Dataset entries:
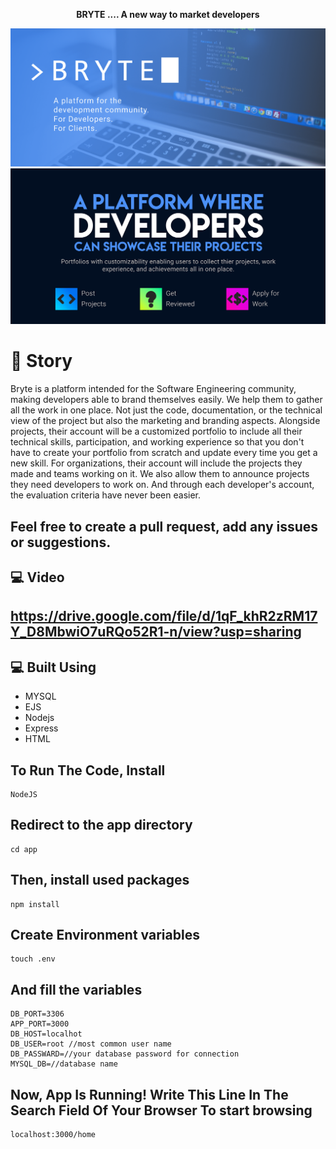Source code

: <p align="center">
    <strong><b>BRYTE .... A new way to market developers</b></strong>
</p>

![](images/1.png)
![](images/2.png)
# 🎇 Story
Bryte is a platform intended for the
Software Engineering community,
making developers able to brand
themselves easily. We help them to
gather all the work in one place. Not just
the code, documentation, or the
technical view of the project but also the
marketing and branding aspects.
Alongside projects, their account will be a
customized portfolio to include all their
technical skills, participation, and
working experience so that you don't
have to create your portfolio from
scratch and update every time you get a
new skill. For organizations, their account
will include the projects they made and
teams working on it. We also allow them
to announce projects they need
developers to work on. And through each
developer's account, the evaluation
criteria have never been easier.


Feel free to create a pull request, add any issues or suggestions. 
--------------------

💻 Video
--------------------
https://drive.google.com/file/d/1qF_khR2zRM17Y_D8MbwiO7uRQo52R1-n/view?usp=sharing
--------------------

💻 Built Using
--------------------
   * MYSQL
   * EJS
   * Nodejs
   * Express
   * HTML



To Run The Code, Install
----------------------------
    NodeJS

Redirect to the app directory
-----------------------------
    cd app

Then, install used packages 
----------------------------
    npm install


Create Environment variables 
-----------------------------
    touch .env

And fill the variables
-----------------------------
    DB_PORT=3306
    APP_PORT=3000
    DB_HOST=localhot
    DB_USER=root //most common user name
    DB_PASSWARD=//your database password for connection
    MYSQL_DB=//database name

Now, App Is Running! Write This Line In The Search Field Of Your Browser To start browsing
--------------------------------------------------------------------------------------------------------------
    localhost:3000/home

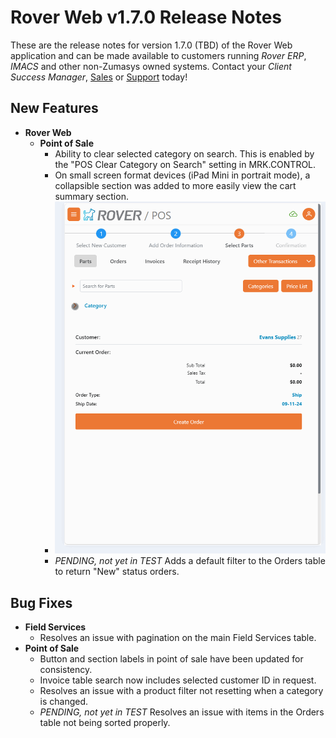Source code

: # Rover Web v1.7.0 Release Notes

<badge text= "Version 1.7.0" vertical="middle" />

<PageHeader />

These are the release notes for version 1.7.0 (TBD) of the Rover Web application and can be made available to customers running _Rover ERP_, _IMACS_ and other non-Zumasys owned systems. Contact your _Client Success Manager_, [Sales](mailto:sales@zumasys.com?subject=Rover%20Web%20v1.7.0) or [Support](mailto:help@zumasys.com?subject=Rover%20Web%20v1.7.0) today!

## New Features

- **Rover Web**
  - **Point of Sale**
    - Ability to clear selected category on search. This is enabled by the "POS Clear Category on Search" setting in MRK.CONTROL.
    - On small screen format devices (iPad Mini in portrait mode), a collapsible section was added to more easily view the cart summary section.
     - ![Collapsible Parts](./CategoryCollapse.gif) 
     - *PENDING, not yet in TEST* Adds a default filter to the Orders table to return "New" status orders.

## Bug Fixes

- **Field Services**
  - Resolves an issue with pagination on the main Field Services table.
- **Point of Sale**
  - Button and section labels in point of sale have been updated for consistency.
  - Invoice table search now includes selected customer ID in request.
  - Resolves an issue with a product filter not resetting when a category is changed.
  - *PENDING, not yet in TEST* Resolves an issue with items in the Orders table not being sorted properly.


<PageFooter />
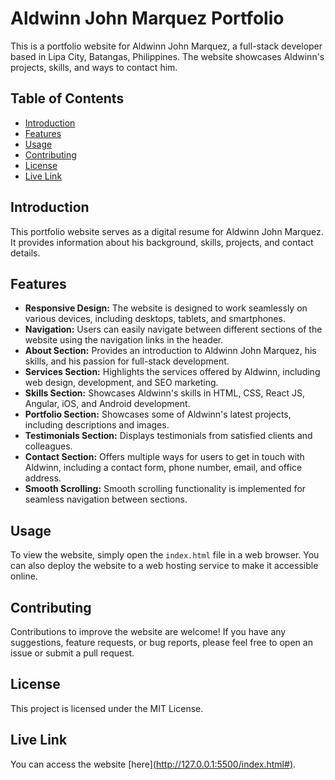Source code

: # Aldwinn John Marquez Portfolio

This is a portfolio website for Aldwinn John Marquez, a full-stack developer based in Lipa City, Batangas, Philippines. The website showcases Aldwinn's projects, skills, and ways to contact him.

## Table of Contents

- [Introduction](#introduction)
- [Features](#features)
- [Usage](#usage)
- [Contributing](#contributing)
- [License](#license)
- [Live Link](#live-link)

## Introduction

This portfolio website serves as a digital resume for Aldwinn John Marquez. It provides information about his background, skills, projects, and contact details.

## Features

- **Responsive Design:** The website is designed to work seamlessly on various devices, including desktops, tablets, and smartphones.
- **Navigation:** Users can easily navigate between different sections of the website using the navigation links in the header.
- **About Section:** Provides an introduction to Aldwinn John Marquez, his skills, and his passion for full-stack development.
- **Services Section:** Highlights the services offered by Aldwinn, including web design, development, and SEO marketing.
- **Skills Section:** Showcases Aldwinn's skills in HTML, CSS, React JS, Angular, iOS, and Android development.
- **Portfolio Section:** Showcases some of Aldwinn's latest projects, including descriptions and images.
- **Testimonials Section:** Displays testimonials from satisfied clients and colleagues.
- **Contact Section:** Offers multiple ways for users to get in touch with Aldwinn, including a contact form, phone number, email, and office address.
- **Smooth Scrolling:** Smooth scrolling functionality is implemented for seamless navigation between sections.

## Usage

To view the website, simply open the `index.html` file in a web browser. You can also deploy the website to a web hosting service to make it accessible online.

## Contributing

Contributions to improve the website are welcome! If you have any suggestions, feature requests, or bug reports, please feel free to open an issue or submit a pull request.

## License

This project is licensed under the MIT License.

## Live Link

You can access the website [here][(http://127.0.0.1:5500/index.html#)](https://ryvenn127.github.io/Marquez_Aldwinn_John_F_Website/).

→ **What is required**: Every line from the one containing "## Introduction" through the final line of the data above is to be restated word for word, and nothing more.

→ **Response box**:
## Introduction

This portfolio website serves as a digital resume for Aldwinn John Marquez. It provides information about his background, skills, projects, and contact details.

## Features

- **Responsive Design:** The website is designed to work seamlessly on various devices, including desktops, tablets, and smartphones.
- **Navigation:** Users can easily navigate between different sections of the website using the navigation links in the header.
- **About Section:** Provides an introduction to Aldwinn John Marquez, his skills, and his passion for full-stack development.
- **Services Section:** Highlights the services offered by Aldwinn, including web design, development, and SEO marketing.
- **Skills Section:** Showcases Aldwinn's skills in HTML, CSS, React JS, Angular, iOS, and Android development.
- **Portfolio Section:** Showcases some of Aldwinn's latest projects, including descriptions and images.
- **Testimonials Section:** Displays testimonials from satisfied clients and colleagues.
- **Contact Section:** Offers multiple ways for users to get in touch with Aldwinn, including a contact form, phone number, email, and office address.
- **Smooth Scrolling:** Smooth scrolling functionality is implemented for seamless navigation between sections.

## Usage

To view the website, simply open the `index.html` file in a web browser. You can also deploy the website to a web hosting service to make it accessible online.

## Contributing

Contributions to improve the website are welcome! If you have any suggestions, feature requests, or bug reports, please feel free to open an issue or submit a pull request.

## License

This project is licensed under the MIT License.

## Live Link

You can access the website [here][(http://127.0.0.1:5500/index.html#)](https://ryvenn127.github.io/Marquez_Aldwinn_John_F_Website/).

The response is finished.